Richard A. Werner

B.S., Forestry, 1958

Richard A. “Skeeter” Werner completed a B.S. in Forestry at Penn State in 1958. From 1957 until 2009, he held 10 professional positions with the USDA Forest Service, ranging from forester to supervisory research entomologist, to project/team leader. He is regarded as an authority on boreal forest insects of North America and has taught forest protection courses at the University of Alaska, where he is an affiliate professor of forestry and a senior research associate. He has authored 125 scientific publications including two books. 

Skeeter earned a second baccalaureate degree in Forest Entomology at Penn State in 1960, an M.S. in secondary education from Kutztown State University in 1961, an M.S. in Entomology/Insect Physiology from the University of Maryland in 1966, and Ph.D. in Entomology/Insect Toxicology from North Carolina State in 1971.

His earliest work in forestry included a summer job as a forestry student aid on the Umpqua National Forest in southcentral Oregon doing forest inventory. He started his research career in Juneau, Alaska, in 1960 doing research on the black-headed budworm and hemlock sawfly.

His research for the next 10 years was at the Southeastern Forest Experiment Station in Research Triangle Park, NC. He was the first to determine the metabolic pathway of Monitor and Orthene (acephate) in forest trees. His research aided in the registration of Orthene by Chevron Chemical Company for use in forest trees. This insecticide is still used for phytophagous insects in the United States.

Skeeter transferred to the Pacific Northwest station at Fairbanks in 1974 and was immediately confronted with an outbreak of the spear-marked black moth that defoliated 2.5 million acres of birch. He developed sampling methods for the larval, pupal, and adult stages of the moth and also developed a system for forecasting insect population levels.
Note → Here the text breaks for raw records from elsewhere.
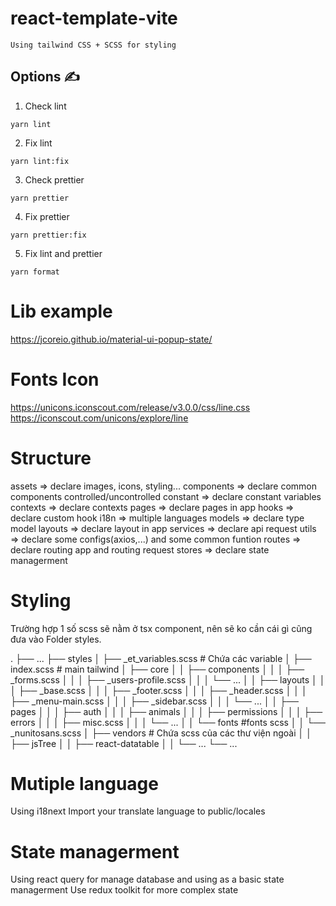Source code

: # react-template-vite

```
Using tailwind CSS + SCSS for styling
```

## **Options ✍️**

1. Check lint

```
yarn lint
```

2. Fix lint

```
yarn lint:fix
```

3. Check prettier

```
yarn prettier
```

4. Fix prettier

```
yarn prettier:fix
```

5. Fix lint and prettier

```
yarn format
```

# Lib example

https://jcoreio.github.io/material-ui-popup-state/

# Fonts Icon

https://unicons.iconscout.com/release/v3.0.0/css/line.css
https://iconscout.com/unicons/explore/line

# Structure

assets => declare images, icons, styling...
components => declare common components controlled/uncontrolled
constant => declare constant variables
contexts => declare contexts
pages => declare pages in app
hooks => declare custom hook
i18n => multiple languages
models => declare type model
layouts => declare layout in app
services => declare api request
utils => declare some configs(axios,...) and some common funtion
routes => declare routing app and routing request
stores => declare state managerment

# Styling

Trường hợp 1 số scss sẽ nằm ở tsx component, nên sẽ ko cần cái gì cũng đưa vào Folder styles.

.
├── ...
├── styles
│ ├── \_et_variables.scss # Chứa các variable
│ ├── index.scss # main tailwind
│ ├── core
│ │ ├── components
│ │ │ ├── \_forms.scss
│ │ │ ├── \_users-profile.scss
│ │ │ └── ...
│ │ ├── layouts
│ │ │ ├── \_base.scss
│ │ │ ├── \_footer.scss
│ │ │ ├── \_header.scss
│ │ │ ├── \_menu-main.scss
│ │ │ ├── \_sidebar.scss
│ │ │ └── ...
│ │ ├── pages
│ │ │ ├── auth
│ │ │ ├── animals
│ │ │ ├── permissions
│ │ │ ├── errors
│ │ │ ├── misc.scss
│ │ │ └── ...
│ │ └── fonts #fonts scss
│ │ └── \_nunitosans.scss
│ ├── vendors # Chứa scss của các thư viện ngoài
│ │ ├── jsTree
│ │ ├── react-datatable
│ │ └── ...
└── ...

# Mutiple language
Using i18next
Import your translate language to public/locales

# State managerment
Using react query for manage database and using as a basic state managerment
Use redux toolkit for more complex state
He assembled information on all aspects of the insect's biology, behavior, natural control, and impact on host trees, and is now the only world authority on this important defoliator of birch.
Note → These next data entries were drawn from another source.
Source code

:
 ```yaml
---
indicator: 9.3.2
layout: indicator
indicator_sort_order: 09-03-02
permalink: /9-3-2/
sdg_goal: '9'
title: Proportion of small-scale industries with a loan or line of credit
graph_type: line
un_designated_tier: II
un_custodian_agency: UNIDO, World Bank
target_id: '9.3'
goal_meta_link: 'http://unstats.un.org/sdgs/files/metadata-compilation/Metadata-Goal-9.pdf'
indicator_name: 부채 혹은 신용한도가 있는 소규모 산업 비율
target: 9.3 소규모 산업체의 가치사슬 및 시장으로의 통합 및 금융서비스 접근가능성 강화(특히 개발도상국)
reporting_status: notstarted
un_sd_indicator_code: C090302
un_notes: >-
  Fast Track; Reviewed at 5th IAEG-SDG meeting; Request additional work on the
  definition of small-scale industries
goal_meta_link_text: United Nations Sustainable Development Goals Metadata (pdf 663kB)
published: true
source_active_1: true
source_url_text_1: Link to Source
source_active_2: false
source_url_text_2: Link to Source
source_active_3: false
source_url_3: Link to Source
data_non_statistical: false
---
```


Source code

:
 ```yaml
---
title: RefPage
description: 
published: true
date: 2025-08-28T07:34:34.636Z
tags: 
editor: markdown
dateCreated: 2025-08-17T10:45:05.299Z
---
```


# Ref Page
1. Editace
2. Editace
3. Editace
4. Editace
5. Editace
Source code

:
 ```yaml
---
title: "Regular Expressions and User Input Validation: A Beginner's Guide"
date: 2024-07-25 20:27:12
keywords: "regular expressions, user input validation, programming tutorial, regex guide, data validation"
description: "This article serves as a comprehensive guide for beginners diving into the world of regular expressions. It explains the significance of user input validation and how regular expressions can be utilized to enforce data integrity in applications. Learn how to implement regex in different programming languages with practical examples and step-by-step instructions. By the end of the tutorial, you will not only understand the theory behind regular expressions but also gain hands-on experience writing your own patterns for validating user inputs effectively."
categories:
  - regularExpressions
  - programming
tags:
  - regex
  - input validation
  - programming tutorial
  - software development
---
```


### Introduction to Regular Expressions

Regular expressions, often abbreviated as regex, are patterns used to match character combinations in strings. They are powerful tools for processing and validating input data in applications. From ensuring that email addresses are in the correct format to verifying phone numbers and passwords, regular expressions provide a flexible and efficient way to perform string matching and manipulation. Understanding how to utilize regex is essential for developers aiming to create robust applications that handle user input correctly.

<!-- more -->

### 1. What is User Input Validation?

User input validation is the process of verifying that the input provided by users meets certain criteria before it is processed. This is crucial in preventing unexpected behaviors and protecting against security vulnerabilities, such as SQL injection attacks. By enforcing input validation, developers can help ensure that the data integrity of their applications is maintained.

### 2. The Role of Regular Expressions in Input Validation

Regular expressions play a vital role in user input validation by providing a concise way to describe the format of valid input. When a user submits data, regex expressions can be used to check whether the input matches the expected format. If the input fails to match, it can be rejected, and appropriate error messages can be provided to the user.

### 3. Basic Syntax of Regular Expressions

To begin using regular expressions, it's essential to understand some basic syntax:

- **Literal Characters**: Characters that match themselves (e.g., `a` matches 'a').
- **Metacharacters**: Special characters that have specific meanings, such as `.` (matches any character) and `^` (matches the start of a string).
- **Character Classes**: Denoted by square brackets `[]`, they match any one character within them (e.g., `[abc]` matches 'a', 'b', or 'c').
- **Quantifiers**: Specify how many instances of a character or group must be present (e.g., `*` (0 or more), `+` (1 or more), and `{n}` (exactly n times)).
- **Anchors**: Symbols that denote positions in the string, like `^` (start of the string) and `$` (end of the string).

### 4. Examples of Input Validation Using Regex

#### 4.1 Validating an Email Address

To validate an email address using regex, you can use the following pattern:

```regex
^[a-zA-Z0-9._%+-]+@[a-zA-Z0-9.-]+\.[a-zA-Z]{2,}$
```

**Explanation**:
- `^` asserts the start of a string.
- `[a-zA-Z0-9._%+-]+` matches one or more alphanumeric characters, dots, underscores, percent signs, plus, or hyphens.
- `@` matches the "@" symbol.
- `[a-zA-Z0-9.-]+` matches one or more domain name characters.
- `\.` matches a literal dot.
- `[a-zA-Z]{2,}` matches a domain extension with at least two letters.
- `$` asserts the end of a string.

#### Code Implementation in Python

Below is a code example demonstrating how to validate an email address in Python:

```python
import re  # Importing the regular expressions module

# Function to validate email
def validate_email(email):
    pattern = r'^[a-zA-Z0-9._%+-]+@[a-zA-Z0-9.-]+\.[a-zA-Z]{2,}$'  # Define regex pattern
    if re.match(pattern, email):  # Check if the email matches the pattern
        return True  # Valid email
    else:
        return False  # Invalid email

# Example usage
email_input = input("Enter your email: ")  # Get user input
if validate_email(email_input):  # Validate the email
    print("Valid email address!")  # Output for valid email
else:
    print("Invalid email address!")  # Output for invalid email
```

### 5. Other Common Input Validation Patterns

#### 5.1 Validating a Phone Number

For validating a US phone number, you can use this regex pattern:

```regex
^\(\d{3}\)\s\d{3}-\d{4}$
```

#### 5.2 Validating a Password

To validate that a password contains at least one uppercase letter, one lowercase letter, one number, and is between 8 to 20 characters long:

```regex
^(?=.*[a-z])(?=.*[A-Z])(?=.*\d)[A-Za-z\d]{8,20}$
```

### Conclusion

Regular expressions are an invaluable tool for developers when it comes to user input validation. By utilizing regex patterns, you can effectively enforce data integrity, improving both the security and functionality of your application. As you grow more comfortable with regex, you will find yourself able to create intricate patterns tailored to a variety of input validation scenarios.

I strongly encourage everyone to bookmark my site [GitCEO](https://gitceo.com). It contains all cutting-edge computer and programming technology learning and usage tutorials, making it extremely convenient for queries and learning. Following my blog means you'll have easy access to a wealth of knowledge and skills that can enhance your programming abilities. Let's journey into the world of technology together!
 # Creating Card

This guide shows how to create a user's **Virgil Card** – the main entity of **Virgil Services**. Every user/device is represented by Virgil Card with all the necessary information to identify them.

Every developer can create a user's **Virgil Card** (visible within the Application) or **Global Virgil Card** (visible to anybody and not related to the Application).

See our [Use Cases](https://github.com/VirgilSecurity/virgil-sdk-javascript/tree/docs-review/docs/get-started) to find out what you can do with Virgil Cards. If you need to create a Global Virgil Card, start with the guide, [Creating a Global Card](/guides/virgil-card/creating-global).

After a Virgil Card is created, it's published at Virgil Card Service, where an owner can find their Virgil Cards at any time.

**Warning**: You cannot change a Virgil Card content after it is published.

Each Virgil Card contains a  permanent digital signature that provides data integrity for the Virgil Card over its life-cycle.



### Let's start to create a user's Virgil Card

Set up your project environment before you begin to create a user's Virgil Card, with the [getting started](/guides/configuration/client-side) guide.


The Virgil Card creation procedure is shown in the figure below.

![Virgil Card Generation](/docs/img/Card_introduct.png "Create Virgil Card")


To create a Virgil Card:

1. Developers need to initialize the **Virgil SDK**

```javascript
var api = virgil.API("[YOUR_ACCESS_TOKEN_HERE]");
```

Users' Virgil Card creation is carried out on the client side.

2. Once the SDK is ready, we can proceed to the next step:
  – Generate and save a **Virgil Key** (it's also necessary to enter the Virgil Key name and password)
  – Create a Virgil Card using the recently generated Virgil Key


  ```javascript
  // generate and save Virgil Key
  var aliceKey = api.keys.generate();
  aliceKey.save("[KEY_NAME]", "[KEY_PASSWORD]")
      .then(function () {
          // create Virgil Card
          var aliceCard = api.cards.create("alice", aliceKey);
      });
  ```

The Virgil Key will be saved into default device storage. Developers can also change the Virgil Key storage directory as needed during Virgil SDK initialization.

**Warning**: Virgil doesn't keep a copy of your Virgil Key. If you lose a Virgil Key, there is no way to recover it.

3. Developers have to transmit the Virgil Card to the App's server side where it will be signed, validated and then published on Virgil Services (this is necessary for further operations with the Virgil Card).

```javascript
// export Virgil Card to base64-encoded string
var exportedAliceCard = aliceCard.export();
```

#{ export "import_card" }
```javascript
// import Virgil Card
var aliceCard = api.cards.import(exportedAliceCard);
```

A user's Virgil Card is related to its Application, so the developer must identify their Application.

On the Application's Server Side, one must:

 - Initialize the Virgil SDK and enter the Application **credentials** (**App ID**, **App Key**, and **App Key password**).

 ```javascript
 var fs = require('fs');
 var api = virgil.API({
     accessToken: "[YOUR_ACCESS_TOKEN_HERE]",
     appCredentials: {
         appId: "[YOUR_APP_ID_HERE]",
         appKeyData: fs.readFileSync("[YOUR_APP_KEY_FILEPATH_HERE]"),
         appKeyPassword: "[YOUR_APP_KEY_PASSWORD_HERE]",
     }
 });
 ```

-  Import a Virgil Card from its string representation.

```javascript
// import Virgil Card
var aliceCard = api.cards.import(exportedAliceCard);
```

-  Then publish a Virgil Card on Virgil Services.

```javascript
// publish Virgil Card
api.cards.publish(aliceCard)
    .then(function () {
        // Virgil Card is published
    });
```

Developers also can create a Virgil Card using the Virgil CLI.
Several other projects and research initiatives are highlighted here:

  • He studied the population dynamics of arthropods in six vegetation types of the boreal forest.  He found four taxonomic classes representing 94 arthropod families at the herb, shrub, and tree levels of aspen, birch, balsam popular, white spruce, and upland and river floodplain black spruce.
  • He proposed and helped in the development of a handbook on insects and diseases of Alaskan forests published in 1980. 
  • He investigated the carbon/nitrogen balance in aspen and birch and its effect on the production of defensive chemicals.  This information was important in the development of a model to predict the amount of expected defoliation, tree condition, and insect mortality in stands of aspen and birch in interior Alaska.
  • He helped plan, develop, and carry out a series of studies on the effects of fire and insect outbreaks on plant succession and tree growth in taiga ecosystems. 
  • He became the world’s authority on the spruce beetle and conducted many studies on the use of several commercial formulations of insecticides and repellents as possible remedial and preventive control techniques for reducing spruce beetle populations. With a team of colleagues, he developed a knowledge-based decision support system (SBexpert) for spruce beetle management in Alaska. 

As Project Leader at the Institute of Northern Forestry (1985-1991), he directed the research of 12 scientists in seven problem areas. He had administrative responsibility for formulating forest pest control policies and guidelines. He retired from the Pacific Northwest Research Station in 1996 after 37 years with the USDA Forest Service. 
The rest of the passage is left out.